La historia de vida, resiliencia y adaptación de Francisco Zuasti (@FranciscoZuasti) cumple la mayoría de edad. El 22 de mayo de hace 18 años, un accidente de trabajo fue el motivo por el que, desde entonces, vive con una tetraplejia y un grado de discapacidad del 90%.
A lo largo de este periplo de tiempo, Zuasti se ha alzado como una persona de referencia para el colectivo de las personas con discapacidad, ofreciendo una fuente de inspiración y, esencialmente, de información, en un contexto en el que no era sencillo encontrarla.
Ahora, poniendo de manifiesto el valor de la vida, Francisco Zuasti celebra la mayoría de edad de su lesión medular y agradece la segunda oportunidad de la que dispone para seguir disfrutando, reivindicando derechos de personas con discapacidad y cuidando de su familia.
18 años conviviendo con la discapacidad
A través de sus redes sociales, Francisco Zuasti ha ‘celebrado’ el 18 aniversario de aquel accidente laboral que le impulsó a ser usuario de silla de ruedas debido a un estado de tetraplejia y le ocasionó una discapacidad del 90%: «La caída de 10 metros debería haber acabado con mi vida«. Pero no fue así.
Aunque reconoce que «no siempre es fácil«, este jerezano asegura que, desde el mismo instante que cobró conciencia y gratitud ante esta ‘segunda oportunidad’ de vivir tras la lesión medular a la altura de la C-7, ha dedicado todos sus sentidos a «demostrar que esta ‘nueva oportunidad’ merecía ser vivida y aprovechada al máximo«.
Su carácter y resiliencia le hacen ser «muy exigente conmigo mismo», admite a través de redes sociales. Fruto de esa exigencia propia, Zuasti refleja que «valoro cada pequeño detalle y me gusta demostrar que, incluso con muy poco, se puede hacer muchísimo«.

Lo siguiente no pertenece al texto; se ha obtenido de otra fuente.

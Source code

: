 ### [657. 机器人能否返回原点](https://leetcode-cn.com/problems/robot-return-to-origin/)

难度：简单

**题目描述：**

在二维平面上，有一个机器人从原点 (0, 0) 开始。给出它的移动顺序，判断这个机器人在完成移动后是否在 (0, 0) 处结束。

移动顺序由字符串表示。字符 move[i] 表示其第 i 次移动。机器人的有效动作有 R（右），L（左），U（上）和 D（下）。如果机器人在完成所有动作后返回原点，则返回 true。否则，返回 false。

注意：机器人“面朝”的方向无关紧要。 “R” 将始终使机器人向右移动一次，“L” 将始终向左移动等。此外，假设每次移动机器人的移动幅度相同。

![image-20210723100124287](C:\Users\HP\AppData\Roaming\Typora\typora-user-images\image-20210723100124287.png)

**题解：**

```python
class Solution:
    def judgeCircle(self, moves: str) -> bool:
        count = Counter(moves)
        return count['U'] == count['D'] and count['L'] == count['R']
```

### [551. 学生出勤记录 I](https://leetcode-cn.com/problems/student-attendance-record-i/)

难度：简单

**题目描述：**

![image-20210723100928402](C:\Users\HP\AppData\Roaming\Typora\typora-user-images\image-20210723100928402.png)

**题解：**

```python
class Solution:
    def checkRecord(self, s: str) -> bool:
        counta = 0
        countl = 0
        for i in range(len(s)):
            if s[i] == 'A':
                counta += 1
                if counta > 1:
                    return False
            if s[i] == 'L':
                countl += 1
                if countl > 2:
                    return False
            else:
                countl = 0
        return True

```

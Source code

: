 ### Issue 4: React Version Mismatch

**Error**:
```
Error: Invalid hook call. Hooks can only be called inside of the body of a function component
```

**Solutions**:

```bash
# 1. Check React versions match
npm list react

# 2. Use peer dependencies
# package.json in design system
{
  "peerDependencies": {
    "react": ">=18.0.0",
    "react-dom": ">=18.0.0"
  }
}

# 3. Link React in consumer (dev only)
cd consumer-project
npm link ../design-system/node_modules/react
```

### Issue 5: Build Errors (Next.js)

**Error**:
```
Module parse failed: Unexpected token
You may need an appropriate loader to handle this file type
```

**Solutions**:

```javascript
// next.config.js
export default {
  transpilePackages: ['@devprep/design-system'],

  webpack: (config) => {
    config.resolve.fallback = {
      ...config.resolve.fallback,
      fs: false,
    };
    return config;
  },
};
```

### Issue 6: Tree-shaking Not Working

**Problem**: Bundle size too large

Así mismo, tras evidenciar una admirable dosis de adaptación ante la vida, Francisco también asevera que «las ganas, la fe y la ilusión pueden más que muchos límites». Sin embargo, precisamente en esta línea, expone la realidad de las personas con discapacidad y cómo la accesibilidad es un factor fundamental para la calidad de vida de este colectivo.
De hecho, Francisco Zuasti es el primer promotor de viviendas en España con gran discapacidad, a través de la empresa familiar GOFRAMA. Su idea está sustentada en la accesibilidad de todos los inmuebles y en la calidad de vida de cualquier persona que necesite un hogar adaptado a sus propias necesidades.
Los límites sí existen
Alejado de utopías y realidades ficticias, Francisco precisa que, efectivamente, para las personas con discapacidad «los límites existen y hay que adaptarse«. Como consecuencia de esta idea, apostilla que la vida no se resume «en una frase de las tazas de ‘Mr. Wonderful‘», sino que va mucho más allá de un bonito lema.
Bajo el realismo del que hace gala en redes sociales, Zuasti subraya que es consciente de que «no todo depende de la mente ni de la fuerza de voluntad; hay límites reales, situaciones difíciles y cosas que no puedes hacer por muchas frases motivadoras que leas».
Sin embargo, paradójicamente, ese instante fue el que permitió a este empresario abrir los ojos y comprender una nueva realidad. La suya propia: «La verdadera lucha no consiste en sentirse un superhéroe, sino en adaptarse, aceptar lo que uno tiene y hacer aquello que puedas hacer de la mejor forma posible».
Finalmente, Zuasti también menciona las barreras como una condición que no permite a las personas con discapacidad avanzar al ritmo que les gustaría, ya sean de índole arquitectónico o social: «Hay que tomar la decisión de adaptarte a las circunstancias para poder seguir viviendo lo mejor posible».
Ahora, con la mayoría de edad de su lesión medular cumplida, Francisco Zuasti continúa siendo un espejo en el que mirarse y una persona de referencia para el colectivo de la discapacidad: «Gracias por estar, por empujarme cuando más lo necesito y por hacer que esta travesía merezca la pena«.